Action item: In the records below, find every line that contains "opacity" and list it.

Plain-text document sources
+ + +
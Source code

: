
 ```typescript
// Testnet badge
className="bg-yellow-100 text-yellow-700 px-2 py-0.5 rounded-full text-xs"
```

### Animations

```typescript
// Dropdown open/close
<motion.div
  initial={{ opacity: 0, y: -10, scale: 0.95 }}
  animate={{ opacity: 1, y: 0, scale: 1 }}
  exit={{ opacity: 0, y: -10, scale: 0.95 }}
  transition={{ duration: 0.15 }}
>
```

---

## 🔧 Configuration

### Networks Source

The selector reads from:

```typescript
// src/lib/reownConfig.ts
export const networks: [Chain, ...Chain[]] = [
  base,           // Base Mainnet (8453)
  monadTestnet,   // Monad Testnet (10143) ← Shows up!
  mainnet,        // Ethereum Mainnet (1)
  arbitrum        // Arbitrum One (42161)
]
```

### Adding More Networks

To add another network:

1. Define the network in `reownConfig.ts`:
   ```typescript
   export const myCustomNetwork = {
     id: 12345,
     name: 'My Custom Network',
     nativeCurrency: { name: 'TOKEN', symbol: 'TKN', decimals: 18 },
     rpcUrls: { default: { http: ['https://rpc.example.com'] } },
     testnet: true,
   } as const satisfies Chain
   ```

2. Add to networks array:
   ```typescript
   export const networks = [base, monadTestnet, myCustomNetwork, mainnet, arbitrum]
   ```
+ + +
Result of this task:
  initial={{ opacity: 0, y: -10, scale: 0.95 }}
  animate={{ opacity: 1, y: 0, scale: 1 }}
  exit={{ opacity: 0, y: -10, scale: 0.95 }}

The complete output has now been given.